181 Viviendas es el nombre de uno de los barrios en el “alto” de San Carlos de Bariloche, una ciudad ampliamente conocida por sus atracciones turísticas y sus bellezas naturales. El barrio debe su nombre a un plan de viviendas impulsado por el Estado para familias en situación de vulnerabilidad. Aunque rara vez sale en las fotos que los turistas sacan, el “alto” es la zona que nuclea la mayor cantidad de las barriadas populares y sociales y tiene la mayor concentración poblacional de la ciudad.
Diego Bonefoi vivía en este barrio, iba a la escuela con bastante intermitencia, disfrutaba mucho jugar a la pelota en la plaza y le encantaba vestir la moda de sus ídolos deportivos. Su familia era numerosa y su madre sola se hacía cargo de ella; sus hermanos más grandes ya se habían ido del hogar y su padre estaba preso. Diego tenía 15 años cuando un policía lo persiguió al grito de “alto”, cuando decidió seguir corriendo, cuando la bala del Estado impactó en su espalda y lo mató.

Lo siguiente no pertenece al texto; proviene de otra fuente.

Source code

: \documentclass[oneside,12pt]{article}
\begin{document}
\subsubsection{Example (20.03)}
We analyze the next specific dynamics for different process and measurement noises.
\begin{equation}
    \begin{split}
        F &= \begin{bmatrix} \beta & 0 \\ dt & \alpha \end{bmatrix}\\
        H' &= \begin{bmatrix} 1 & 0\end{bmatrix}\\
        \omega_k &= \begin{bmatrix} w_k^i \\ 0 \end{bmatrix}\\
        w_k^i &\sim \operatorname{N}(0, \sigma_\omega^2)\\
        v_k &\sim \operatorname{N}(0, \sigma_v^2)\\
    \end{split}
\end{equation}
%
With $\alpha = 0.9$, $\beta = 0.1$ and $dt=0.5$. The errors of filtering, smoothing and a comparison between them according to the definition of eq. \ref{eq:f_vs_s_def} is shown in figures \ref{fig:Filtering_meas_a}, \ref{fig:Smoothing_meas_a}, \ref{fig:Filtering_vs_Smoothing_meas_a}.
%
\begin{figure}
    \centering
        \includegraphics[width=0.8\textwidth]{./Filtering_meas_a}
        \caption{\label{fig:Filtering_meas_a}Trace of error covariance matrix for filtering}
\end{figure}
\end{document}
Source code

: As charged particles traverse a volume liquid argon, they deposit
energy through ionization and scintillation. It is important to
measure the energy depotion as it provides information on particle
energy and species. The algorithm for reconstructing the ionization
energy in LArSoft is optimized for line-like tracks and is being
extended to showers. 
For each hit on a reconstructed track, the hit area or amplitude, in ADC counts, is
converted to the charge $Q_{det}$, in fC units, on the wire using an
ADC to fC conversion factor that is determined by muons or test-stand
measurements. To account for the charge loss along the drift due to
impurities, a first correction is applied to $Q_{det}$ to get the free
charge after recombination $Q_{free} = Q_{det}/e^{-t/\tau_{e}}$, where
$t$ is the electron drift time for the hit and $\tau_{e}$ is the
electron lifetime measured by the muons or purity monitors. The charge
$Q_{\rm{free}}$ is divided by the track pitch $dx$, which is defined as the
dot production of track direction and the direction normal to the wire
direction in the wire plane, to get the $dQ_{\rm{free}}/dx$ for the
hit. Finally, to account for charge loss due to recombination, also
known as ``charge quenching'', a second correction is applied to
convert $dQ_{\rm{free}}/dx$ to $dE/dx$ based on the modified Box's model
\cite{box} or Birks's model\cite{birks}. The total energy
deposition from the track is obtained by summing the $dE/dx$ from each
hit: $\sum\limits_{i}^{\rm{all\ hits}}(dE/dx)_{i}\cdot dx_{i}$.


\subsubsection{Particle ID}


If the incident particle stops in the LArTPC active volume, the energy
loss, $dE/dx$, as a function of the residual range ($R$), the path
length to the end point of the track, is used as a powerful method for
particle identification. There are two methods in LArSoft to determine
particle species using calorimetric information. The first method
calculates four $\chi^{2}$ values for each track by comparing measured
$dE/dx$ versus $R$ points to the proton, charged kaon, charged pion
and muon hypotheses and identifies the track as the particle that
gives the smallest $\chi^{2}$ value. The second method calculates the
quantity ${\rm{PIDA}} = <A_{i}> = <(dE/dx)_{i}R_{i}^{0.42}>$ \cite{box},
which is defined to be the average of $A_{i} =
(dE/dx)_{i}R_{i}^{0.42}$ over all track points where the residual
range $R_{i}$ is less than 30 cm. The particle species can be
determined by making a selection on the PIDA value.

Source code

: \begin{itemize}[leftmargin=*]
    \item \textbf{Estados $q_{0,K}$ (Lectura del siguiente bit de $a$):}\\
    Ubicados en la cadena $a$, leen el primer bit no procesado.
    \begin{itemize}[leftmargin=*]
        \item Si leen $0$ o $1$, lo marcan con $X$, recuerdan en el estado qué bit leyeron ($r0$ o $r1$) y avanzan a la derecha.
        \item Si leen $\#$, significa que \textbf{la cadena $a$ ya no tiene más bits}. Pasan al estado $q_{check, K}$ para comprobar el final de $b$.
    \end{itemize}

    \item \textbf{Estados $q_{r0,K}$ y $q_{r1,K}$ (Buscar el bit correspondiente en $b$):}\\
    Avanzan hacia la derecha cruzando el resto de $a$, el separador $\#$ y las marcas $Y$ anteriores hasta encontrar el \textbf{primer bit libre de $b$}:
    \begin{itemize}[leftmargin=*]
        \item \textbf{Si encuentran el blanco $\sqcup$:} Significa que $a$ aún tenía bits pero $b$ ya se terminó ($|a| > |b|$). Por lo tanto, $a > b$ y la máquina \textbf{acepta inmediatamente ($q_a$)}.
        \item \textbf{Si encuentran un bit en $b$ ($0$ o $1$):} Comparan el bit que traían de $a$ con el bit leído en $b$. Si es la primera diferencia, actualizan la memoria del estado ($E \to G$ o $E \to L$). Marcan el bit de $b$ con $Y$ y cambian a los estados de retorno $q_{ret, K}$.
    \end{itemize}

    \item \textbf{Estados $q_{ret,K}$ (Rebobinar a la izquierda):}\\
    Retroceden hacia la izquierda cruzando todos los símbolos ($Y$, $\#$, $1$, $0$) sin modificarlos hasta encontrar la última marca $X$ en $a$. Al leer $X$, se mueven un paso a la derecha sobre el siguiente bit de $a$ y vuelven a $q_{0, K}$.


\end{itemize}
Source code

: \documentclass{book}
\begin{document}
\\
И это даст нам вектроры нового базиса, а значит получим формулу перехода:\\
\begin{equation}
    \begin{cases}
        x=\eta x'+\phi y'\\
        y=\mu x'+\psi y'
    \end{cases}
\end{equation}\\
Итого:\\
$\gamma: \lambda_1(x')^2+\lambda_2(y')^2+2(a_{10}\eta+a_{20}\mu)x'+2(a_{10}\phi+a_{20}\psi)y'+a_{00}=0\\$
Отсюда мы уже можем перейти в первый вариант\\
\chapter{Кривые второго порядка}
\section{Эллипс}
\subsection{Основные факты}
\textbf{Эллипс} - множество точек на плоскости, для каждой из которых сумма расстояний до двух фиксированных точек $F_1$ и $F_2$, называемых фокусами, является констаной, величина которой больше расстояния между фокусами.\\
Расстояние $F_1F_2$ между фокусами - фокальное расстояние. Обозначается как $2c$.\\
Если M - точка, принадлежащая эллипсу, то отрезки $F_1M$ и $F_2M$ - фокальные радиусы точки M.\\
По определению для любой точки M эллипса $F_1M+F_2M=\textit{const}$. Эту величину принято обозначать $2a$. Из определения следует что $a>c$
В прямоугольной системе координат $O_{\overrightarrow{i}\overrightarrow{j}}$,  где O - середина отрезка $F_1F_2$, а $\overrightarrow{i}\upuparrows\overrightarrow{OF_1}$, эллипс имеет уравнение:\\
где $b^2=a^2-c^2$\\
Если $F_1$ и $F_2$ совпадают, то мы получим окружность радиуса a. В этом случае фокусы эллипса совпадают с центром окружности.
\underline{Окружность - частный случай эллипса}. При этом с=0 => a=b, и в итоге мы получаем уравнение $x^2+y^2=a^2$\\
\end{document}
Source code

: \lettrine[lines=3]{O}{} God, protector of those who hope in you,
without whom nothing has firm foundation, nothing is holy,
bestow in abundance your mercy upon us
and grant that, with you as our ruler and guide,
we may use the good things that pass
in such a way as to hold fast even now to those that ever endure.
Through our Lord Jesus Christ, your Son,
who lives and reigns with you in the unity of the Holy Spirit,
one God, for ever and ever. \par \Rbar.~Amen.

Solamente 15. Yo también tenía 15 años y vivía en Bariloche el día que esto sucedió. Tenía 15 años cuando su familia y amigos lo lloraron, cuando gran parte de la sociedad marchó para defender el accionar policial. Tenía 15 años cuando un amigo, en un recreo, luego de una discusión, se me acercó y me dijo “le pasó por pibe chorro”.
Juvenicidios
El autor mexicano José Manuel Valenzuela Arce dirá que tanto Diego como miles de jóvenes de nuestra región cargan a cuestas una identidad desacreditada, una condición de existencia precarizada como consecuencia de su posición socioeconómica también precarizada y que, por lo tanto, carece de los mismos derechos que otras identidades. Diego no era responsable de su destino a tan corta edad, pero cargaba con una identidad que no accede al capital cultural que nuestra sociedad acepta y espera, una identidad que tiene oportunidades educativas y laborales restringidas, una identidad que justifica los miles de juvenicidios que el Estado comete todos los años y que la sociedad acepta con pasividad.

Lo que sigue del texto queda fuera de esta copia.